* PROBLEM TO WORK ON
Below are some records. Return exactly the lines from the one containing "the stopping time" through the one containing "inequality supplies a", both included, and only those.

* RECORDS SHOWN
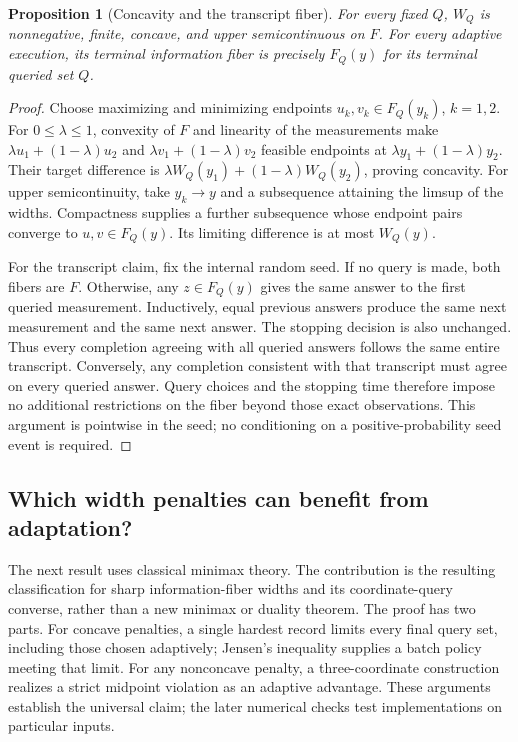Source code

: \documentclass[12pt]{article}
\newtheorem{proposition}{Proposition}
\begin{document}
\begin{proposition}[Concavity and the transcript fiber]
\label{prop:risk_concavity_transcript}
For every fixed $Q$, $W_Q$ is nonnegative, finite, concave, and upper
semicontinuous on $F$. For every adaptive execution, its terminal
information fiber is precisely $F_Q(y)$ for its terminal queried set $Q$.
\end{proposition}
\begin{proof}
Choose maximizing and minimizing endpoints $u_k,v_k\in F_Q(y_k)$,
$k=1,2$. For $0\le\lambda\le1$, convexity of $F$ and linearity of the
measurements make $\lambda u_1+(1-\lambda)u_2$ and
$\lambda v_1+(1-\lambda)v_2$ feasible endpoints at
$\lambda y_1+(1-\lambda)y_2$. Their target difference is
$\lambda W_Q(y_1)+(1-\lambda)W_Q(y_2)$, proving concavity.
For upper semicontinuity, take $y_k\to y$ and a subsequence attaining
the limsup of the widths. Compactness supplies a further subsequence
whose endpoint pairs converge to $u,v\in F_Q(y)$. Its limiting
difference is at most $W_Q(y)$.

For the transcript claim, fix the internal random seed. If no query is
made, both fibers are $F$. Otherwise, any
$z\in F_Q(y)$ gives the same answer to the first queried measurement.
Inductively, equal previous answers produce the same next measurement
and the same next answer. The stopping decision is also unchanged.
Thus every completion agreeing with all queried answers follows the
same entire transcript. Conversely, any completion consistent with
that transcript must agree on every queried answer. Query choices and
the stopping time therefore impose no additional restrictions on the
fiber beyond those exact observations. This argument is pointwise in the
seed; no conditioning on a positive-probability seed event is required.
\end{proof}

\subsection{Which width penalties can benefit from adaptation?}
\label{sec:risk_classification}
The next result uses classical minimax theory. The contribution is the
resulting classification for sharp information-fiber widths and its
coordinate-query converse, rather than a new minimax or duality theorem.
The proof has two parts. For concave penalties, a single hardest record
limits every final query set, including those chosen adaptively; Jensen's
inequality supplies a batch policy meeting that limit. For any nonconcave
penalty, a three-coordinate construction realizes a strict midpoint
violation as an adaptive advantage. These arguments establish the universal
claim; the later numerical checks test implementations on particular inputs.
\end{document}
==
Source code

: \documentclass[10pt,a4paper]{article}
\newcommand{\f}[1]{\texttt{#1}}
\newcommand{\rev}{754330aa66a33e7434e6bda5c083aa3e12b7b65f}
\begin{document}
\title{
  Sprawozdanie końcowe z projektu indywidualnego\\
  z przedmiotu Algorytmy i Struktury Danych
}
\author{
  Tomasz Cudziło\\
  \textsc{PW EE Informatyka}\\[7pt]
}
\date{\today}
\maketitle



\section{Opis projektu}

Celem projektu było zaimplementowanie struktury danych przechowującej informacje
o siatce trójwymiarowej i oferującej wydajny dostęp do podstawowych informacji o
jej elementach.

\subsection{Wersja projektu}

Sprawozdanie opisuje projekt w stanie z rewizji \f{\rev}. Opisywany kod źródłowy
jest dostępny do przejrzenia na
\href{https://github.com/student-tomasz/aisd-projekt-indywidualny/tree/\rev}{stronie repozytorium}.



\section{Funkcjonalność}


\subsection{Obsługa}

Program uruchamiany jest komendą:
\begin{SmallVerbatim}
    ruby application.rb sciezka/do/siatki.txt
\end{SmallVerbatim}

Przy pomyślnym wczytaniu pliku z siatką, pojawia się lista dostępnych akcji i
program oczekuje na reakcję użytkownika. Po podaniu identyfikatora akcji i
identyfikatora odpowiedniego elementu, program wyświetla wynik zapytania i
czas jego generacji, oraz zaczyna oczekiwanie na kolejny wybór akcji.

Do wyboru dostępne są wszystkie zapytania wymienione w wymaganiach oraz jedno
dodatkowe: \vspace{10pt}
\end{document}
---
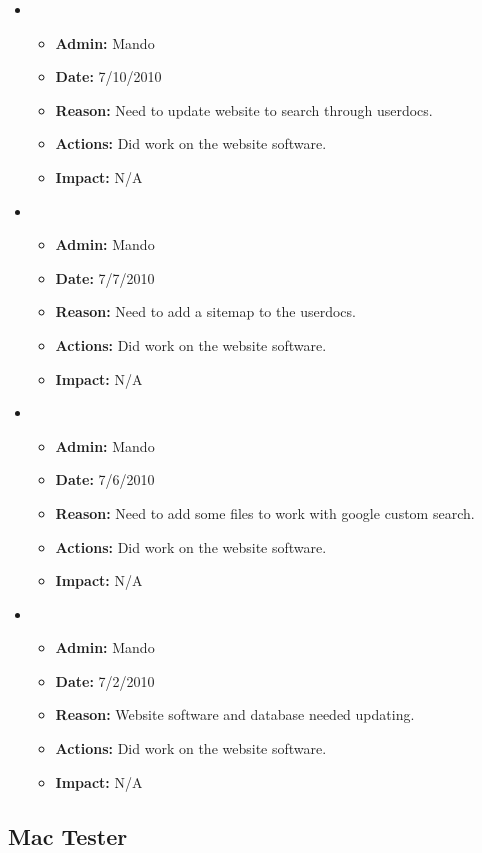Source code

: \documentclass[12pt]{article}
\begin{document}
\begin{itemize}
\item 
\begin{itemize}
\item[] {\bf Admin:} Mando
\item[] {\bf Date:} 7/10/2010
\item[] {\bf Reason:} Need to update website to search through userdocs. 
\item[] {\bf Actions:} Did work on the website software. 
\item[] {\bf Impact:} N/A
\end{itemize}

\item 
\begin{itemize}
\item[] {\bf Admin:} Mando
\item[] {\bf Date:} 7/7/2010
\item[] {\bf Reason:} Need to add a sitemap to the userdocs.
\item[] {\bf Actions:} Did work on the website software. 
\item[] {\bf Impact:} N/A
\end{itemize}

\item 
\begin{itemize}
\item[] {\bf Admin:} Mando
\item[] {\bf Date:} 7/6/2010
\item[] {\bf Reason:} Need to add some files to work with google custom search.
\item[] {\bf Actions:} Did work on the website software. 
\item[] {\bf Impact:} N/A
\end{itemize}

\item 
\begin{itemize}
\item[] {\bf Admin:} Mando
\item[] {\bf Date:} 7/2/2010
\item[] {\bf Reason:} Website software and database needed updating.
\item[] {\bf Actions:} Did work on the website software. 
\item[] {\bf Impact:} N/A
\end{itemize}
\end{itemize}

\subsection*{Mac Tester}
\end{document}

* ANSWER SPACE
the stopping time therefore impose no additional restrictions on the
fiber beyond those exact observations. This argument is pointwise in the
seed; no conditioning on a positive-probability seed event is required.
\end{proof}

\subsection{Which width penalties can benefit from adaptation?}
\label{sec:risk_classification}
The next result uses classical minimax theory. The contribution is the
resulting classification for sharp information-fiber widths and its
coordinate-query converse, rather than a new minimax or duality theorem.
The proof has two parts. For concave penalties, a single hardest record
limits every final query set, including those chosen adaptively; Jensen's
inequality supplies a batch policy meeting that limit. For any nonconcave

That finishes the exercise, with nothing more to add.